[ENTRIES PROVIDED]

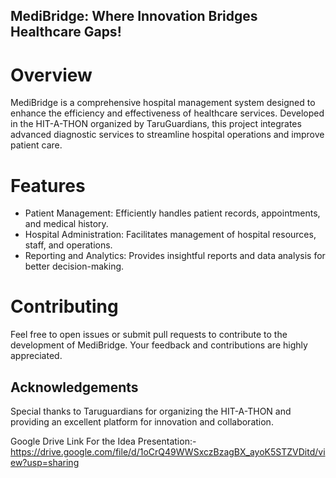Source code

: ## MediBridge: Where Innovation Bridges Healthcare Gaps!

# Overview
MediBridge is a comprehensive hospital management system designed to enhance the efficiency and effectiveness of healthcare services. Developed in the HIT-A-THON organized by TaruGuardians, this project integrates advanced  diagnostic services to streamline hospital operations and improve patient care.

# Features
- Patient Management: Efficiently handles patient records, appointments, and medical history.
- Hospital Administration: Facilitates management of hospital resources, staff, and operations.
- Reporting and Analytics: Provides insightful reports and data analysis for better decision-making.

# Contributing
Feel free to open issues or submit pull requests to contribute to the development of MediBridge. Your feedback and contributions are highly appreciated.

## Acknowledgements
Special thanks to Taruguardians for organizing the HIT-A-THON and providing an excellent platform for innovation and collaboration.

Google Drive Link For the Idea Presentation:- https://drive.google.com/file/d/1oCrQ49WWSxczBzagBX_ayoK5STZVDitd/view?usp=sharing

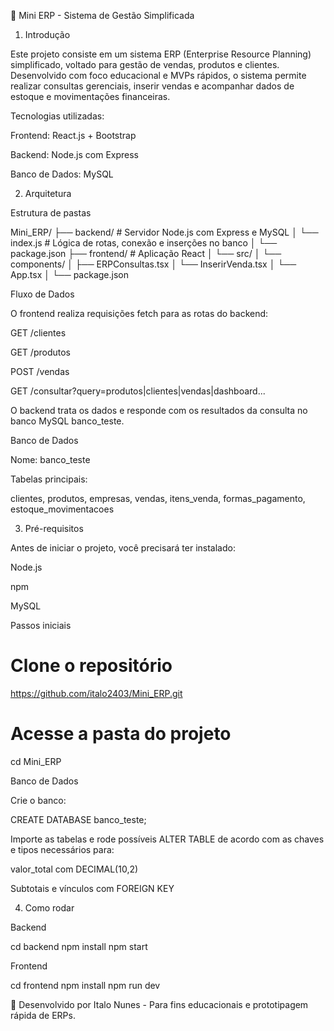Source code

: 📘 Mini ERP - Sistema de Gestão Simplificada

1. Introdução

Este projeto consiste em um sistema ERP (Enterprise Resource Planning) simplificado, voltado para gestão de vendas, produtos e clientes. Desenvolvido com foco educacional e MVPs rápidos, o sistema permite realizar consultas gerenciais, inserir vendas e acompanhar dados de estoque e movimentações financeiras.

Tecnologias utilizadas:

Frontend: React.js + Bootstrap

Backend: Node.js com Express

Banco de Dados: MySQL

2. Arquitetura

Estrutura de pastas

Mini_ERP/
├── backend/               # Servidor Node.js com Express e MySQL
│   └── index.js           # Lógica de rotas, conexão e inserções no banco
│   └── package.json
├── frontend/              # Aplicação React
│   └── src/
│       └── components/
│           ├── ERPConsultas.tsx
│           └── InserirVenda.tsx
│       └── App.tsx
│   └── package.json

Fluxo de Dados

O frontend realiza requisições fetch para as rotas do backend:

GET /clientes

GET /produtos

POST /vendas

GET /consultar?query=produtos|clientes|vendas|dashboard...

O backend trata os dados e responde com os resultados da consulta no banco MySQL banco_teste.

Banco de Dados

Nome: banco_teste

Tabelas principais:

clientes, produtos, empresas, vendas, itens_venda, formas_pagamento, estoque_movimentacoes

3. Pré-requisitos

Antes de iniciar o projeto, você precisará ter instalado:

Node.js

npm

MySQL

Passos iniciais

# Clone o repositório
https://github.com/italo2403/Mini_ERP.git

# Acesse a pasta do projeto
cd Mini_ERP

Banco de Dados

Crie o banco:

CREATE DATABASE banco_teste;

Importe as tabelas e rode possíveis ALTER TABLE de acordo com as chaves e tipos necessários para:

valor_total com DECIMAL(10,2)

Subtotais e vínculos com FOREIGN KEY

4. Como rodar

Backend

cd backend
npm install
npm start

Frontend

cd frontend
npm install
npm run dev

📌 Desenvolvido por Italo Nunes - Para fins educacionais e prototipagem rápida de ERPs.
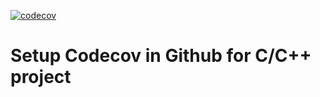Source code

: [![codecov](https://codecov.io/gh/syaojun/codecov_cpp_test/branch/main/graph/badge.svg?token=vjEoxIUG6C)](https://codecov.io/gh/syaojun/codecov_cpp_test)

# Setup Codecov in Github for C/C++ project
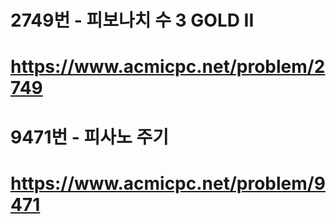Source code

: # 2749번 - 피보나치 수 3 GOLD II
# https://www.acmicpc.net/problem/2749

# 9471번 - 피사노 주기
# https://www.acmicpc.net/problem/9471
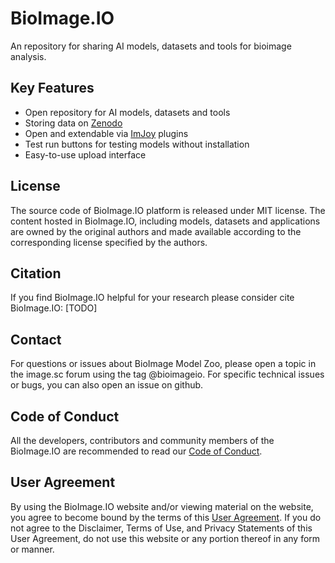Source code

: # BioImage.IO

An repository for sharing AI models, datasets and tools for bioimage analysis.

## Key Features
 * Open repository for AI models, datasets and tools
 * Storing data on [Zenodo](https://zenodo.org)
 * Open and extendable via [ImJoy](https://imjoy.io) plugins
 * Test run buttons for testing models without installation
 * Easy-to-use upload interface


## License

The source code of BioImage.IO platform is released under MIT license. The content hosted in BioImage.IO, including models, datasets and applications are owned by the original authors and made available according to the corresponding license specified by the authors.

## Citation
If you find BioImage.IO helpful for your research please consider cite BioImage.IO: [TODO]

## Contact
For questions or issues about BioImage Model Zoo, please open a topic in the image.sc forum using the tag @bioimageio. For specific technical issues or bugs, you can also open an issue on github.

## Code of Conduct
All the developers, contributors and community members of the BioImage.IO are recommended to read our [Code of Conduct](https://bioimage.io/docs/#/CODE_OF_CONDUCT).

## User Agreement
By using the BioImage.IO website and/or viewing material on the website, you agree to become bound by the terms of this [User Agreement](./docs/terms_of_service.md). If you do not agree to the Disclaimer, Terms of Use, and Privacy Statements of this User Agreement, do not use this website or any portion thereof in any form or manner.
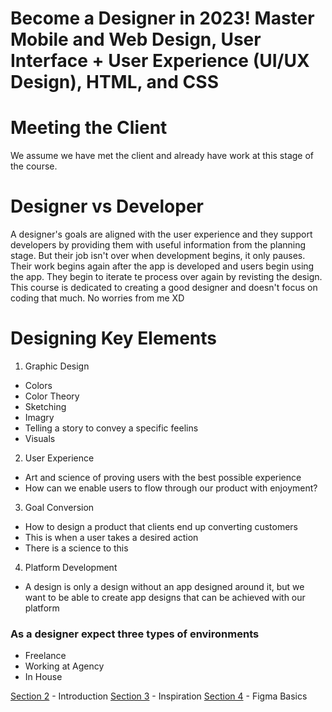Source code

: # Become a Designer in 2023! Master Mobile and Web Design, User Interface + User Experience (UI/UX Design), HTML, and CSS

# Meeting the Client
We assume we have met the client and already have work at this stage of the course.

# Designer vs Developer
A designer's goals are aligned with the user experience and they support developers by providing them with useful information from the planning stage. But their job isn't over when development begins, it only pauses. Their work begins again after the app is developed and users begin using the app. They begin to iterate te process over again by revisting the design. This course is dedicated to creating a good designer and doesn't focus on coding that much. No worries from me XD

# Designing Key Elements
1. Graphic Design
 - Colors
 - Color Theory
 - Sketching
 - Imagry
 - Telling a story to convey a specific feelins
 - Visuals
2. User Experience
 - Art and science of proving users with the best possible experience
 - How can we enable users to flow through our product with enjoyment?
3. Goal Conversion
 - How to design a product that clients end up converting customers
 - This is when a user takes a desired action
 - There is a science to this
4. Platform Development
-  A design is only a design without an app designed around it, but we want to be able to create app designs that can be achieved with our platform 

### As a designer expect three types of environments
- Freelance
- Working at Agency
- In House

[Section 2](./section-02.md) - Introduction
[Section 3](./section-03.md) - Inspiration
[Section 4](./section-04.md) - Figma Basics

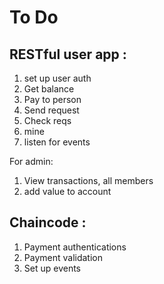# To Do

## RESTful user app :
1. set up user auth
2. Get balance
3. Pay to person
4. Send request
5. Check reqs
6. mine
7. listen for events

For admin:
1. View transactions, all members
2. add value to account

## Chaincode :
1. Payment authentications
2. Payment validation
3. Set up events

[/ENTRIES PROVIDED]

• REQUIRED WORK
Transcribe every record above exactly, leaving out the pictures.

• EXERCISE RESPONSE
Source code

: ## MediBridge: Where Innovation Bridges Healthcare Gaps!

# Overview
MediBridge is a comprehensive hospital management system designed to enhance the efficiency and effectiveness of healthcare services. Developed in the HIT-A-THON organized by TaruGuardians, this project integrates advanced  diagnostic services to streamline hospital operations and improve patient care.

# Features
- Patient Management: Efficiently handles patient records, appointments, and medical history.
- Hospital Administration: Facilitates management of hospital resources, staff, and operations.
- Reporting and Analytics: Provides insightful reports and data analysis for better decision-making.

# Contributing
Feel free to open issues or submit pull requests to contribute to the development of MediBridge. Your feedback and contributions are highly appreciated.

## Acknowledgements
Special thanks to Taruguardians for organizing the HIT-A-THON and providing an excellent platform for innovation and collaboration.

Google Drive Link For the Idea Presentation:- https://drive.google.com/file/d/1oCrQ49WWSxczBzagBX_ayoK5STZVDitd/view?usp=sharing

Source code

: 📘 Mini ERP - Sistema de Gestão Simplificada

1. Introdução

Este projeto consiste em um sistema ERP (Enterprise Resource Planning) simplificado, voltado para gestão de vendas, produtos e clientes. Desenvolvido com foco educacional e MVPs rápidos, o sistema permite realizar consultas gerenciais, inserir vendas e acompanhar dados de estoque e movimentações financeiras.

Tecnologias utilizadas:

Frontend: React.js + Bootstrap

Backend: Node.js com Express

Banco de Dados: MySQL

2. Arquitetura

Estrutura de pastas

Mini_ERP/
├── backend/               # Servidor Node.js com Express e MySQL
│   └── index.js           # Lógica de rotas, conexão e inserções no banco
│   └── package.json
├── frontend/              # Aplicação React
│   └── src/
│       └── components/
│           ├── ERPConsultas.tsx
│           └── InserirVenda.tsx
│       └── App.tsx
│   └── package.json

Fluxo de Dados

O frontend realiza requisições fetch para as rotas do backend:

GET /clientes

GET /produtos

POST /vendas

GET /consultar?query=produtos|clientes|vendas|dashboard...

O backend trata os dados e responde com os resultados da consulta no banco MySQL banco_teste.

Banco de Dados

Nome: banco_teste

Tabelas principais:

clientes, produtos, empresas, vendas, itens_venda, formas_pagamento, estoque_movimentacoes

3. Pré-requisitos

Antes de iniciar o projeto, você precisará ter instalado:

Node.js

npm

MySQL

Passos iniciais

# Clone o repositório
https://github.com/italo2403/Mini_ERP.git

# Acesse a pasta do projeto
cd Mini_ERP

Banco de Dados

Crie o banco:

CREATE DATABASE banco_teste;

Importe as tabelas e rode possíveis ALTER TABLE de acordo com as chaves e tipos necessários para:

valor_total com DECIMAL(10,2)

Subtotais e vínculos com FOREIGN KEY

4. Como rodar

Backend

cd backend
npm install
npm start

Frontend

cd frontend
npm install
npm run dev

📌 Desenvolvido por Italo Nunes - Para fins educacionais e prototipagem rápida de ERPs.
Source code

: [![codecov](https://codecov.io/gh/syaojun/codecov_cpp_test/branch/main/graph/badge.svg?token=vjEoxIUG6C)](https://codecov.io/gh/syaojun/codecov_cpp_test)

# Setup Codecov in Github for C/C++ project
Source code

: # 2749번 - 피보나치 수 3 GOLD II
# https://www.acmicpc.net/problem/2749

# 9471번 - 피사노 주기
# https://www.acmicpc.net/problem/9471
Source code

: # BioImage.IO

An repository for sharing AI models, datasets and tools for bioimage analysis.

## Key Features
 * Open repository for AI models, datasets and tools
 * Storing data on [Zenodo](https://zenodo.org)
 * Open and extendable via [ImJoy](https://imjoy.io) plugins
 * Test run buttons for testing models without installation
 * Easy-to-use upload interface


## License

The source code of BioImage.IO platform is released under MIT license. The content hosted in BioImage.IO, including models, datasets and applications are owned by the original authors and made available according to the corresponding license specified by the authors.

## Citation
If you find BioImage.IO helpful for your research please consider cite BioImage.IO: [TODO]

## Contact
For questions or issues about BioImage Model Zoo, please open a topic in the image.sc forum using the tag @bioimageio. For specific technical issues or bugs, you can also open an issue on github.

## Code of Conduct
All the developers, contributors and community members of the BioImage.IO are recommended to read our [Code of Conduct](https://bioimage.io/docs/#/CODE_OF_CONDUCT).

## User Agreement
By using the BioImage.IO website and/or viewing material on the website, you agree to become bound by the terms of this [User Agreement](./docs/terms_of_service.md). If you do not agree to the Disclaimer, Terms of Use, and Privacy Statements of this User Agreement, do not use this website or any portion thereof in any form or manner.
Source code

: # Become a Designer in 2023! Master Mobile and Web Design, User Interface + User Experience (UI/UX Design), HTML, and CSS

# Meeting the Client
We assume we have met the client and already have work at this stage of the course.

# Designer vs Developer
A designer's goals are aligned with the user experience and they support developers by providing them with useful information from the planning stage. But their job isn't over when development begins, it only pauses. Their work begins again after the app is developed and users begin using the app. They begin to iterate te process over again by revisting the design. This course is dedicated to creating a good designer and doesn't focus on coding that much. No worries from me XD

# Designing Key Elements
1. Graphic Design
 - Colors
 - Color Theory
 - Sketching
 - Imagry
 - Telling a story to convey a specific feelins
 - Visuals
2. User Experience
 - Art and science of proving users with the best possible experience
 - How can we enable users to flow through our product with enjoyment?
3. Goal Conversion
 - How to design a product that clients end up converting customers
 - This is when a user takes a desired action
 - There is a science to this
4. Platform Development
-  A design is only a design without an app designed around it, but we want to be able to create app designs that can be achieved with our platform 

### As a designer expect three types of environments
- Freelance
- Working at Agency
- In House

[Section 2](./section-02.md) - Introduction
[Section 3](./section-03.md) - Inspiration
[Section 4](./section-04.md) - Figma Basics

# To Do

## RESTful user app :
1. set up user auth
2. Get balance
3. Pay to person
4. Send request
5. Check reqs
6. mine
7. listen for events

For admin:
1. View transactions, all members
2. add value to account

## Chaincode :
1. Payment authentications
2. Payment validation
3. Set up events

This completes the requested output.